Seminário Episcopal da Prainha

Seminário da Prainha em foto de 1905 (Arquivo Nirez)

Até a segunda metade do século XIX e início do século XX o bairro Outeiro da Prainha abrigou famílias aristocratas – Boris, Franco Rabelo, Mister Hull (engenheiro inglês gerente da Light e cônsul inglês), Araripe Júnior, um dos maiores críticos literários do século XIX, o poeta José Albano e o Dragão do Mar.
Do lado direito do prédio da biblioteca pública havia o solar do coronel Solon da Costa e Silva – proprietário da companhia de bondes puxados a burro.  Ali funcionava a garagem e era local de adestramento dos animais, chamado de Academia do Solon. Quando se queria chamar alguém de burro, dizia-se que veio da Academia do Solon.  Na esquina da antiga Rua Franco Rabelo (atual Avenida Presidente Castelo Branco) com Almirante Jaceguai ficava a residência de Mister Hull (já demolida). Os bondes elétricos vinham até o pé do morro (Ladeira da Conceição).

Casa do Mister Hull, ficava na esquina da antiga Rua Franco Rabelo com a Almirante Jaceguai. Foi demolida para alargamento da Rua Jaceguai e a entrada do centro Dragão do Mar. 

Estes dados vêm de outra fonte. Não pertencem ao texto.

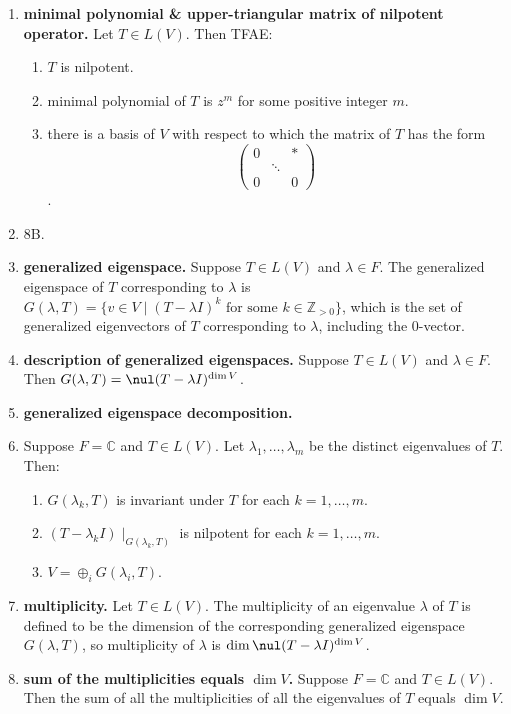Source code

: \begin{enumerate}
	\item \textbf{minimal polynomial \& upper-triangular matrix of nilpotent operator. } Let $T \in L(V)$. Then TFAE: 
	\begin{enumerate}
		\item $T$ is nilpotent. 
		\item minimal polynomial of $T$ is $z^m$ for some positive integer $m$. 
		\item there is a basis of $V$ with respect to which the matrix of $T$ has the form
		$$
		\begin{pmatrix}
		0 & & * \\
		 & \ddots & \\
		0 & & 0
		\end{pmatrix}
		$$. 
	\end{enumerate}
	\item 8B. 
	\item \textbf{generalized eigenspace. } Suppose $T \in L(V)$ and $\lambda \in F$. The generalized eigenspace of $T$ corresponding to $\lambda$ is $G(\lambda, T) = \{v \in V \mid (T - \lambda I)^k \textrm{ for some } k \in \mathbb{Z}_{>0}\}$, which is the set of generalized eigenvectors of $T$ corresponding to $\lambda$, including the 0-vector. 
	\item \textbf{description of generalized eigenspaces. } Suppose $T \in L(V)$ and $\lambda \in F$. Then $G(\lambda, T) = \nul(T - \lambda I)^{\dim V}$. 
	\item \textbf{generalized eigenspace decomposition. } 
	\item Suppose $F = \mathbb{C}$ and $T \in L(V)$. Let $\lambda_1,\dots,\lambda_m$ be the distinct eigenvalues of $T$. Then: 
	\begin{enumerate}
		\item $G(\lambda_k,T)$ is invariant under $T$ for each $k=1,\dots,m$. 
		\item $(T - \lambda_k I) \mid_{G(\lambda_k, T)}$ is nilpotent for each $k=1,\dots,m$. 
		\item $V = \oplus_i G(\lambda_i, T)$. 
	\end{enumerate}
	\item \textbf{multiplicity. } Let $T \in L(V)$. The multiplicity of an eigenvalue $\lambda$ of $T$ is defined to be the dimension of the corresponding generalized eigenspace $G(\lambda, T)$, so multiplicity of $\lambda$ is $\dim \nul(T - \lambda I)^{\dim V}$. 
	\item \textbf{sum of the multiplicities equals $\dim V$. } Suppose $F=\mathbb{C}$ and $T \in L(V)$. Then the sum of all the multiplicities of all the eigenvalues of $T$ equals $\dim V$. 

\end{enumerate}
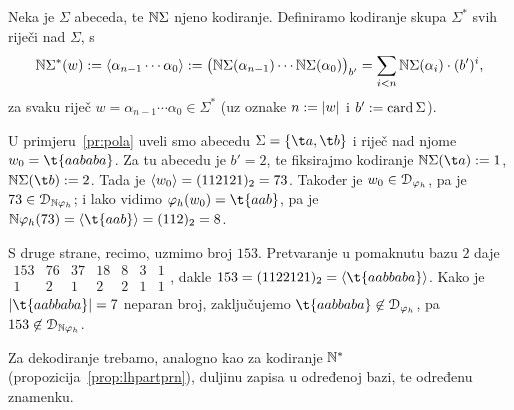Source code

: \begin{definicija}[{name=[kodiranje riječi]}]
Neka je $\Sigma$ abeceda, te ${\mathbb N}\Sigma$ njeno kodiranje. Definiramo kodiranje skupa $\Sigma^*$ svih riječi nad $\Sigma$, s
\begin{equation}\label{eq:kodNSz}
    {\mathbb N}\Sigma^*(w):=\langle\alpha_{n-1}\dotsm\alpha_0\rangle:=\bigl({\mathbb N}\Sigma(\alpha_{n-1})\dotsm{\mathbb N}\Sigma(\alpha_0)\bigr)_{b'}=\sum_{i<n}{\mathbb N}\Sigma(\alpha_i)\cdot(b')^i\text,
\end{equation}
za svaku riječ $w=\alpha_{n-1}\dotsm\alpha_0\in\Sigma^*$ (uz oznake $n:=\lvert w\rvert$ i $b':=\operatorname{card}\Sigma$).
\end{definicija}

\begin{primjer}[{name=[prateća funkcija jezične funkcije]}]
U primjeru~\ref{pr:pola} uveli smo abecedu $\Sigma=\{\t a,\t b\}$ i riječ nad njome $w_0=\t{aababa}$. Za tu abecedu je $b'=2$, te fiksirajmo kodiranje $\N\Sigma(\t a):=1$, $\N\Sigma(\t b):=2$. Tada je $\langle w_0\rangle=(112121)_2=73$.
Također je $w_0\in\mathcal D_{\varphi_h}$, pa je $73\in\mathcal D_{{\mathbb N}\varphi_h}$; i lako vidimo $\varphi_h(w_0)=\t{aab}$, pa je
$\N\varphi_h(73)=\kr{\t{aab}}=(112)_2=8$.

S druge strane, recimo, uzmimo broj $153$. Pretvaranje u pomaknutu bazu $2$ daje
$\begin{array}{rrrrrrr}
153 & 76 & 37 & 18 & 8 & 3 & 1\\\hline
1 & 2 & 1 & 2 & 2 & 1 & 1
\end{array}$, dakle $153=(1122121)_2=\kr{\t{aabbaba}}$. Kako je $\dulj{\t{aabbaba}}=7$ neparan broj, zaključujemo $\t{aabbaba}\not\in\dom{\varphi_h}$, pa $153\not\in\mathcal D_{{\mathbb N}\varphi_h}$.
\end{primjer}

Za dekodiranje trebamo, analogno kao za kodiranje ${\mathbb N}^*$ (propozicija~\ref{prop:lhpartprn}), duljinu zapisa u određenoj bazi, te određenu znamenku. %


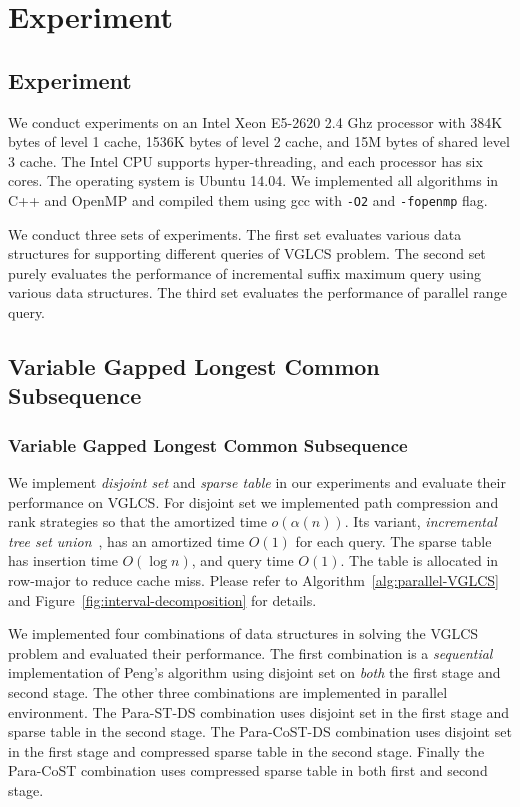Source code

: \ifdefined\MasterThesis
\chapter{Experiment} 
\else
\section{Experiment} 
\fi
\label{sec:Experiment}

We conduct experiments on an Intel Xeon E5-2620 2.4 Ghz processor with
384K bytes of level 1 cache, 1536K bytes of level 2 cache, and 15M
bytes of shared level 3 cache.  The Intel CPU supports
hyper-threading, and each processor has six cores.  The operating
system is Ubuntu 14.04.  We implemented all algorithms in C++ and
OpenMP and compiled them using gcc with {\tt -O2} and {\tt -fopenmp}
flag.

We conduct three sets of experiments.  The first set evaluates various
data structures for supporting different queries of VGLCS problem.
The second set purely evaluates the performance of incremental suffix
maximum query using various data structures.  The third set evaluates
the performance of parallel range query.

\ifdefined\MasterThesis
\section{Variable Gapped Longest Common Subsequence}
\else
\subsection{Variable Gapped Longest Common Subsequence}
\fi

We implement {\em disjoint set} and {\em sparse table} in our
experiments and evaluate their performance on VGLCS.  For disjoint set
we implemented path compression and rank strategies so that the
amortized time $o(\alpha(n))$.  Its variant, {\em incremental tree set
  union}~\cite{Gabow1983ALA}, has an amortized time $O(1)$ for each
query.  The sparse table has insertion time $O(\log n)$, and query
time $O(1)$.  The table is allocated in row-major to reduce cache
miss.  Please refer to Algorithm~\ref{alg:parallel-VGLCS} and
Figure~\ref{fig:interval-decomposition} for details.

We implemented four combinations of data structures in solving the VGLCS
problem and evaluated their performance.  The first combination is a
{\em sequential} implementation of Peng's algorithm using disjoint set
on {\em both} the first stage and second stage.  The other three
combinations are implemented in parallel environment.  The {\sc
Para-ST-DS} combination uses disjoint set in the first stage and sparse
table in the second stage.  The {\sc Para-CoST-DS} combination uses
disjoint set in the first stage and compressed sparse table in the
second stage. Finally the {\sc Para-CoST} combination uses compressed
sparse table in both first and second stage.

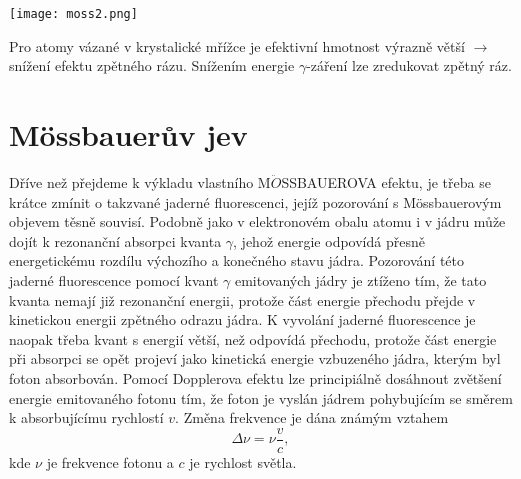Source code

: \documentclass[../../main.tex]{subfiles}
\begin{document}
\begin{center}
	\texttt{[image: moss2.png]}
\end{center}

Pro atomy vázané v krystalické mřížce je efektivní hmotnost výrazně větší $\rightarrow$ snížení efektu zpětného rázu. Snížením energie $\gamma$-záření lze zredukovat zpětný ráz.  

\section{Mössbauerův jev}

Dříve než přejdeme k výkladu vlastního M$\ddot{O}$SSBAUEROVA efektu, je třeba se krátce zmínit o takzvané jaderné fluorescenci, jejíž pozorování s Mössbauerovým objevem těsně souvisí. Podobně jako v elektronovém obalu atomu i v jádru může dojít k rezonanční absorpci kvanta $\gamma$, jehož energie odpovídá přesně energetickému rozdílu výchozího a konečného stavu jádra. Pozorování této jaderné fluorescence pomocí
kvant $\gamma$ emitovaných jádry je ztíženo tím, že tato kvanta nemají již rezonanční energii, protože část energie přechodu přejde v kinetickou energii zpětného odrazu jádra. K vyvolání jaderné fluorescence je naopak třeba kvant s energií větší, než odpovídá přechodu, protože část energie při absorpci se opět projeví
jako kinetická energie vzbuzeného jádra, kterým byl foton absorbován. Pomocí Dopplerova efektu lze principiálně dosáhnout zvětšení energie emitovaného fotonu tím, že foton je vyslán jádrem pohybujícím se směrem k absorbujícímu rychlostí $v$. Změna frekvence je dána známým vztahem
\begin{equation}
\Delta \nu = \nu \dfrac{v}{c},
\end{equation}
kde $\nu$ je frekvence fotonu a $c$ je rychlost světla.
\end{document}

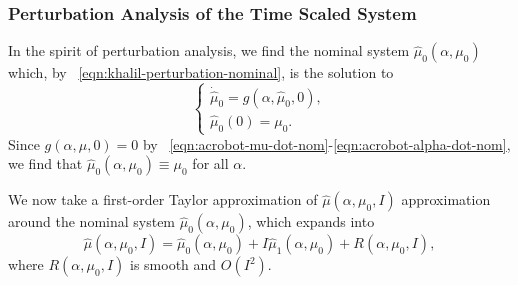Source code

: \subsubsection*{Perturbation Analysis of the Time Scaled System}

In the spirit of perturbation analysis, we find the nominal system 
\(\hat{\mu}_0(\alpha,\mu_0)\) which,
by ~\eqref{eqn:khalil-perturbation-nominal}, is the solution to 
\[
\begin{cases}
    \dot{\hat{\mu}}_0 = g(\alpha,\hat{\mu}_0,0)
    , \\
    \hat{\mu}_0(0) = \mu_0
   .
\end{cases}
\]
Since \(g(\alpha,\mu,0) = 0\) by 
~\eqref{eqn:acrobot-mu-dot-nom}-\eqref{eqn:acrobot-alpha-dot-nom}, we find that
\(\hat{\mu}_0(\alpha,\mu_0) \equiv \mu_0\) for all \(\alpha\).

We now take a first-order Taylor approximation of \(\hat{\mu}(\alpha,\mu_0,I)\)
approximation around the nominal system \(\hat{\mu}_0(\alpha,\mu_0)\), which 
expands into 
\begin{equation}\label{eqn:acrobot-muhat-approx}
    \hat{\mu}(\alpha,\mu_0,I) = \hat{\mu}_0(\alpha,\mu_0) + I
    \hat{\mu}_1(\alpha,\mu_0)
    + R(\alpha,\mu_0,I)
    ,
\end{equation}
where \(R(\alpha,\mu_0,I)\) is smooth and \(O(I^2)\).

No dia 7 de setembro de 1860, o primeiro bispo do Ceará Dom Luís Antônio dos Santos, inicialmente recebeu o prédio que servia de quarentena na lagoa Funda, o qual não foi aceito.  O edifício atual começou a ser construído em 1860, e deveria servir de colégio para as órfãs da Irmandade da Igreja de N.S. da Conceição. 


Ladeira da Conceição

O bispo negociou com a congregação, e o projeto inicial foi abandonado, dando lugar a um novo projeto para abrigar o seminário. Com a instalação do seminário e a incorporação da obra ao patrimônio do mesmo, o Governo Imperial autorizou o pagamento do aluguel em favor das órfãs, de janeiro de 1865 até a extinção do regime monárquico. 
O seminário iniciou suas atividades em 8 de dezembro de 1861, tendo como objetivos, a  formação do Clero, o ensino das ciências e letras e a educação religiosa.  Funcionou por muitos anos como um dos pilares da educação no Ceará passando por ele figuras como o Padre Cícero, Austregésilo de Athaide, Capistrano de Abreu, Dom Helder Câmara, Dom Eugênio Sales, entre outros que, saindo do seminário fundaram igrejas e realizaram inúmeras obras assistenciais e religiosas em todo o Brasil. 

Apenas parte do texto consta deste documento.